Rotate the axis to eliminate the xy-term. Sketch the graph of the equation showing both sets of axis.

xy-2y-4x=0

2. Relevant equations

[tex]\cot2\theta=\frac{A-C}{B}[/tex]

[tex]x=x'\cos\theta-y'\sin\theta[/tex]

[tex]y=x'\sin\theta+y'\cos\theta[/tex]

3. The attempt at a solution

xy-2y-4x=0

First I find the angle of the x' y' axis.

using

[tex]\cot2\theta=\frac{A-C}{B}[/tex]

I find it to be[tex]\theta=\frac{\pi}{4}[/tex]

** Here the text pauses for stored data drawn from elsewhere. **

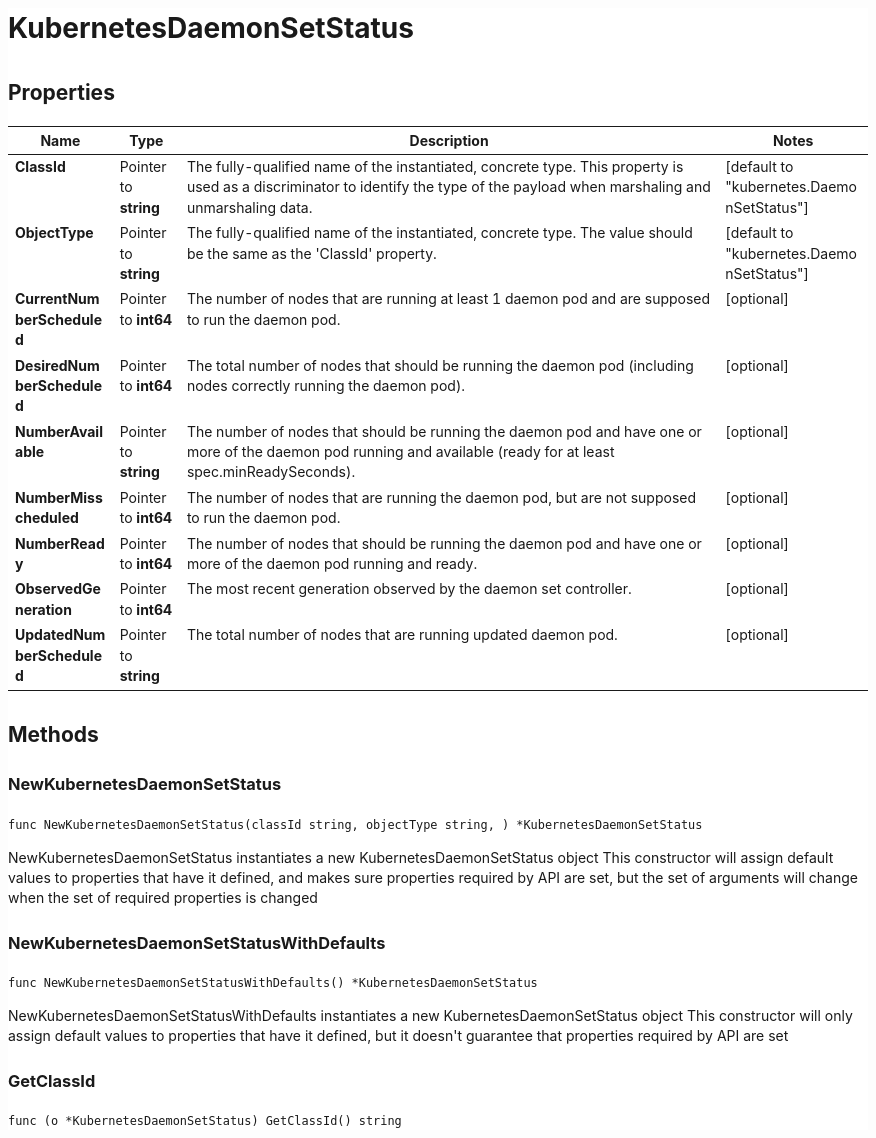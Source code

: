 # KubernetesDaemonSetStatus

## Properties

Name | Type | Description | Notes
------------ | ------------- | ------------- | -------------
**ClassId** | Pointer to **string** | The fully-qualified name of the instantiated, concrete type. This property is used as a discriminator to identify the type of the payload when marshaling and unmarshaling data. | [default to "kubernetes.DaemonSetStatus"]
**ObjectType** | Pointer to **string** | The fully-qualified name of the instantiated, concrete type. The value should be the same as the &#39;ClassId&#39; property. | [default to "kubernetes.DaemonSetStatus"]
**CurrentNumberScheduled** | Pointer to **int64** | The number of nodes that are running at least 1 daemon pod and are supposed to run the daemon pod. | [optional] 
**DesiredNumberScheduled** | Pointer to **int64** | The total number of nodes that should be running the daemon pod (including nodes correctly running the daemon pod). | [optional] 
**NumberAvailable** | Pointer to **string** | The number of nodes that should be running the daemon pod and have one or more of the daemon pod running and available (ready for at least spec.minReadySeconds). | [optional] 
**NumberMisscheduled** | Pointer to **int64** | The number of nodes that are running the daemon pod, but are not supposed to run the daemon pod. | [optional] 
**NumberReady** | Pointer to **int64** | The number of nodes that should be running the daemon pod and have one or more of the daemon pod running and ready. | [optional] 
**ObservedGeneration** | Pointer to **int64** | The most recent generation observed by the daemon set controller. | [optional] 
**UpdatedNumberScheduled** | Pointer to **string** | The total number of nodes that are running updated daemon pod. | [optional] 

## Methods

### NewKubernetesDaemonSetStatus

`func NewKubernetesDaemonSetStatus(classId string, objectType string, ) *KubernetesDaemonSetStatus`

NewKubernetesDaemonSetStatus instantiates a new KubernetesDaemonSetStatus object
This constructor will assign default values to properties that have it defined,
and makes sure properties required by API are set, but the set of arguments
will change when the set of required properties is changed

### NewKubernetesDaemonSetStatusWithDefaults

`func NewKubernetesDaemonSetStatusWithDefaults() *KubernetesDaemonSetStatus`

NewKubernetesDaemonSetStatusWithDefaults instantiates a new KubernetesDaemonSetStatus object
This constructor will only assign default values to properties that have it defined,
but it doesn't guarantee that properties required by API are set

### GetClassId

`func (o *KubernetesDaemonSetStatus) GetClassId() string`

Then find the x' and y' components

by using the second 2 equations I listed I come out with.

[tex]x=\frac{x'-y'}{\sqrt{2}}[/tex]

[tex]y=\frac{x'+y'}{\sqrt{2}}[/tex]

Then comes the substitutions and simplifying.

[tex](\frac{x'-y'}{\sqrt{2}})(\frac{x'+y'}{\sqrt{2}})-2(\frac{x'+y'}{\sqrt{2}})-4(\frac{x'-y'}{\sqrt{2}})=0[/tex]

[tex]\frac{x'^2+y'^2}{2}+\frac{-6x'+2y'}{\sqrt{2}}=0[/tex]

[tex]\sqrt{2}(x')^2+\sqrt{2}(y')^2-12x'+4y'=0[/tex]

I complete the square and end up with

[tex](x'-\frac{12}{\sqrt{2}})^2+(y'+\frac{2}{\sqrt{2}})^2=20\sqrt{2}[/tex]

then I would divide though to get a 1 on the RHS but this is wrong.

The answer should be.

[tex] \frac{(x'-3\sqrt{2})^2}{16}-\frac{(y'-\sqrt{2})^2}{16}=1[/tex]

where did I go wrong?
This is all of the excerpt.